Task prompt:
Whatever the records below hold, copy it all out exactly.

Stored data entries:
──────

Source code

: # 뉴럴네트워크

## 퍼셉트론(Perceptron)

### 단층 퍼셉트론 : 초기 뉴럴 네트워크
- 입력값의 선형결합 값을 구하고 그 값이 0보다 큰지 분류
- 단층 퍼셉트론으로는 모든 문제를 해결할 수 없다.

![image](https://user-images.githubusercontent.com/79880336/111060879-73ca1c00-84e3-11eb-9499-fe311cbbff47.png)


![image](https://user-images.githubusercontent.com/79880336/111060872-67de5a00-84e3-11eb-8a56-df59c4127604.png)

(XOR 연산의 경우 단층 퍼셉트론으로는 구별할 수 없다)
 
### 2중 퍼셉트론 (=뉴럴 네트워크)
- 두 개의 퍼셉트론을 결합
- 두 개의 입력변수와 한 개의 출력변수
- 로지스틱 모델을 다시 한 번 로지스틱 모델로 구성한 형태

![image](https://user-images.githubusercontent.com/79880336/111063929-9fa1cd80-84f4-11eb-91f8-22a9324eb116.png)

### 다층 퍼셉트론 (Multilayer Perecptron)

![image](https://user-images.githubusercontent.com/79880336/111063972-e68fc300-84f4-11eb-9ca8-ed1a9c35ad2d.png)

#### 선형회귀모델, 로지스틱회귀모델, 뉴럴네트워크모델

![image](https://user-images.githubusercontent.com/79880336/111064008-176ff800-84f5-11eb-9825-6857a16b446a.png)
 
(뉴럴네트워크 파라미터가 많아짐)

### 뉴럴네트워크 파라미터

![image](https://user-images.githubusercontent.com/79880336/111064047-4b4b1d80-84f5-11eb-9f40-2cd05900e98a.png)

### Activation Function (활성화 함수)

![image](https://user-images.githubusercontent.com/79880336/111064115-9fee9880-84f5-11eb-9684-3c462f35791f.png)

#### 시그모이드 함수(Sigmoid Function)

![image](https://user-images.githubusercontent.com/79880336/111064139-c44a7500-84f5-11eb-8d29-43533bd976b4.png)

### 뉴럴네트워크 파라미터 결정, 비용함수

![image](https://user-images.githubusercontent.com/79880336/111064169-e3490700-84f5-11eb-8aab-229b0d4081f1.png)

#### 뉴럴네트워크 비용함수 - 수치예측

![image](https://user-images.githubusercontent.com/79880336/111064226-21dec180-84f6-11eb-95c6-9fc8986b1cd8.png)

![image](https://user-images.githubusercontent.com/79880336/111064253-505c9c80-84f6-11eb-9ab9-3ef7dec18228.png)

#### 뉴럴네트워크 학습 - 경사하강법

──────

Task response:
Source code

: # 뉴럴네트워크

## 퍼셉트론(Perceptron)

### 단층 퍼셉트론 : 초기 뉴럴 네트워크
- 입력값의 선형결합 값을 구하고 그 값이 0보다 큰지 분류
- 단층 퍼셉트론으로는 모든 문제를 해결할 수 없다.

![image](https://user-images.githubusercontent.com/79880336/111060879-73ca1c00-84e3-11eb-9499-fe311cbbff47.png)


![image](https://user-images.githubusercontent.com/79880336/111060872-67de5a00-84e3-11eb-8a56-df59c4127604.png)

(XOR 연산의 경우 단층 퍼셉트론으로는 구별할 수 없다)
 
### 2중 퍼셉트론 (=뉴럴 네트워크)
- 두 개의 퍼셉트론을 결합
- 두 개의 입력변수와 한 개의 출력변수
- 로지스틱 모델을 다시 한 번 로지스틱 모델로 구성한 형태

![image](https://user-images.githubusercontent.com/79880336/111063929-9fa1cd80-84f4-11eb-91f8-22a9324eb116.png)

### 다층 퍼셉트론 (Multilayer Perecptron)

![image](https://user-images.githubusercontent.com/79880336/111063972-e68fc300-84f4-11eb-9ca8-ed1a9c35ad2d.png)

#### 선형회귀모델, 로지스틱회귀모델, 뉴럴네트워크모델

![image](https://user-images.githubusercontent.com/79880336/111064008-176ff800-84f5-11eb-9825-6857a16b446a.png)
 
(뉴럴네트워크 파라미터가 많아짐)

### 뉴럴네트워크 파라미터

![image](https://user-images.githubusercontent.com/79880336/111064047-4b4b1d80-84f5-11eb-9f40-2cd05900e98a.png)

### Activation Function (활성화 함수)

![image](https://user-images.githubusercontent.com/79880336/111064115-9fee9880-84f5-11eb-9684-3c462f35791f.png)

#### 시그모이드 함수(Sigmoid Function)

![image](https://user-images.githubusercontent.com/79880336/111064139-c44a7500-84f5-11eb-8d29-43533bd976b4.png)

### 뉴럴네트워크 파라미터 결정, 비용함수

![image](https://user-images.githubusercontent.com/79880336/111064169-e3490700-84f5-11eb-8aab-229b0d4081f1.png)

#### 뉴럴네트워크 비용함수 - 수치예측

![image](https://user-images.githubusercontent.com/79880336/111064226-21dec180-84f6-11eb-95c6-9fc8986b1cd8.png)

![image](https://user-images.githubusercontent.com/79880336/111064253-505c9c80-84f6-11eb-9ab9-3ef7dec18228.png)

#### 뉴럴네트워크 학습 - 경사하강법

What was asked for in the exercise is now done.